In fact, if you’re sharp, know how to run your department and the company’s
doing well, you could be in FD bonus heaven.
Here are some of the figures so far. Hanif Lani, BT’s finance chief, saw his
pay top £1m for the first time and his bonus rise to £333,000. That’s big money
to most of us, but the figure is really only middle of the table when it come to
FTSE 100 FDs.
Last week saw Ian Dyson, finance master at a rejuvenated Marks &
Spencer, walk away with a touch over half a million as a bonus. That’s a new
home on the Riviera and just about enough to employ 20 nurses in the NHS.
OK, that was a low blow. Let’s move on. Dyson’s bonus is relatively low
compared with other FDs – Naguib Kheraj, the former Barclays FD, for instance.

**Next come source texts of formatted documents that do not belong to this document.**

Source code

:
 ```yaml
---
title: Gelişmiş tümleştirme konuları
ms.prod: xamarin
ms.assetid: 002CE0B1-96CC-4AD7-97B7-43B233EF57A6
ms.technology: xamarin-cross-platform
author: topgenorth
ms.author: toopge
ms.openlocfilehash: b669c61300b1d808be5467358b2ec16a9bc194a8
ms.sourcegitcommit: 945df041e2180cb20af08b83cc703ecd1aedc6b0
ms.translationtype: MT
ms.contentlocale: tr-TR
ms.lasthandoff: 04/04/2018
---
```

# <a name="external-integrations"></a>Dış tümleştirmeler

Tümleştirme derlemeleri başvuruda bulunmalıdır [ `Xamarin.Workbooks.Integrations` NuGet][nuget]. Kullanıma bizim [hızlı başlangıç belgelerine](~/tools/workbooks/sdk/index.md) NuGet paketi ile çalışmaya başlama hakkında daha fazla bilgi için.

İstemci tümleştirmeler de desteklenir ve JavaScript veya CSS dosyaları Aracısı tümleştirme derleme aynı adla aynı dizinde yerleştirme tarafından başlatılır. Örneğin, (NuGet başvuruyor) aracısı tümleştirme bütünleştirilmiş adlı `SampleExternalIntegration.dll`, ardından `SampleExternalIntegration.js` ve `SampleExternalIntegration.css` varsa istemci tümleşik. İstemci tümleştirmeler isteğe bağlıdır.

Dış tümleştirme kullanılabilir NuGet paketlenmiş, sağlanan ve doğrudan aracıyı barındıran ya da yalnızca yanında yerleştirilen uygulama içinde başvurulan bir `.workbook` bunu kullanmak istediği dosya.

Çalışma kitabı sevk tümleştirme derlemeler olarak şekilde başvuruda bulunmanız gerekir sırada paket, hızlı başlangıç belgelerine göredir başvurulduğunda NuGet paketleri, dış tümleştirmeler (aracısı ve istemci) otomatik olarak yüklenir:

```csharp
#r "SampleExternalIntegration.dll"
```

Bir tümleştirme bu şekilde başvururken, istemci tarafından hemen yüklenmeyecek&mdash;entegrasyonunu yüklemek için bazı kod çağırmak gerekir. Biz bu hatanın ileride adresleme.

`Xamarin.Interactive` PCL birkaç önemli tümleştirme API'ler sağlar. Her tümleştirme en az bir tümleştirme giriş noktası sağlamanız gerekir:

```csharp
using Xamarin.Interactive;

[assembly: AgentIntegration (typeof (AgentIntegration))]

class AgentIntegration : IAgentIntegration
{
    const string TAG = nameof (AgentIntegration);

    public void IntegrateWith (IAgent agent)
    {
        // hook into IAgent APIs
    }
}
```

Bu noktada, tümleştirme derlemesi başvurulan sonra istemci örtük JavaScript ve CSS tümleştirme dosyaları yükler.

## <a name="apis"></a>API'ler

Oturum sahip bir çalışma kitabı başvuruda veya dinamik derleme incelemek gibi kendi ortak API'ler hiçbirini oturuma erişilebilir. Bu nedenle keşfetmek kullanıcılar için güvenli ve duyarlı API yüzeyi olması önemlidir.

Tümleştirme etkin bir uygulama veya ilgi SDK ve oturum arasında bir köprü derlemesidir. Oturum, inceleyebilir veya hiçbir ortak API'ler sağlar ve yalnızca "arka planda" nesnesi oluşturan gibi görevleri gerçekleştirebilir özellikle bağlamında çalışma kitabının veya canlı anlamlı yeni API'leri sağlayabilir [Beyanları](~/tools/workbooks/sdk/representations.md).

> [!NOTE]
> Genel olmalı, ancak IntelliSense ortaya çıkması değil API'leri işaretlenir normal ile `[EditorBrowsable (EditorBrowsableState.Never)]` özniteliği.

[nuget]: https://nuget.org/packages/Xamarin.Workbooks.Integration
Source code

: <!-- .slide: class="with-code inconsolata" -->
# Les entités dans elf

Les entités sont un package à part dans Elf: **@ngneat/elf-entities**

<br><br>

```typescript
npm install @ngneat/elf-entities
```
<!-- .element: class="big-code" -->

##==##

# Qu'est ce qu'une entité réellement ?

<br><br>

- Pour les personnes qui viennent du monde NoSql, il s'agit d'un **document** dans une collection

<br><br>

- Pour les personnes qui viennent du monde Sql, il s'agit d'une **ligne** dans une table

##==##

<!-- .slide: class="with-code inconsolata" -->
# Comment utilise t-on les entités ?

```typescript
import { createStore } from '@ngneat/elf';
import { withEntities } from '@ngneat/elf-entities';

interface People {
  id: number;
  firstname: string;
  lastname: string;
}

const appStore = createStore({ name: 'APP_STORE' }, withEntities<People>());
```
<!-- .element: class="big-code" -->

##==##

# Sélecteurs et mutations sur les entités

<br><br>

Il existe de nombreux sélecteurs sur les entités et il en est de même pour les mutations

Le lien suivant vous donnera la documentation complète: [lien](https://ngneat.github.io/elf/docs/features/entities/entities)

For some time now on the brink of departing, Kheraj still made – wait for it –
£1.75m just as a bonus last time around.
Yes, you read that figure right. That much cash could have just about paid
for the salaries of Philip Broadly at the Prudential, Mark Armour at Reed
Elsevier and Peter Sands at Standard Chartered.
Is it fair to compare all these pay packages? Probably not. You really have
to compare across sectors, and even then there are complications given turnover,
the nature of competition, current position and all that sort of thing.
The interesting thing about the three bonuses quoted here is that they are
significant rises on the previous year’s bonus.
Here’s why. Profit before tax at Barclays was up 35%, at M&S it rose 25%
and at BT it improved 15%. A company simply can’t achieve that kind of
double-digit growth without the help of a skilled and tough FD who knows not
only how to compile the accounts, but also how to add value to the business.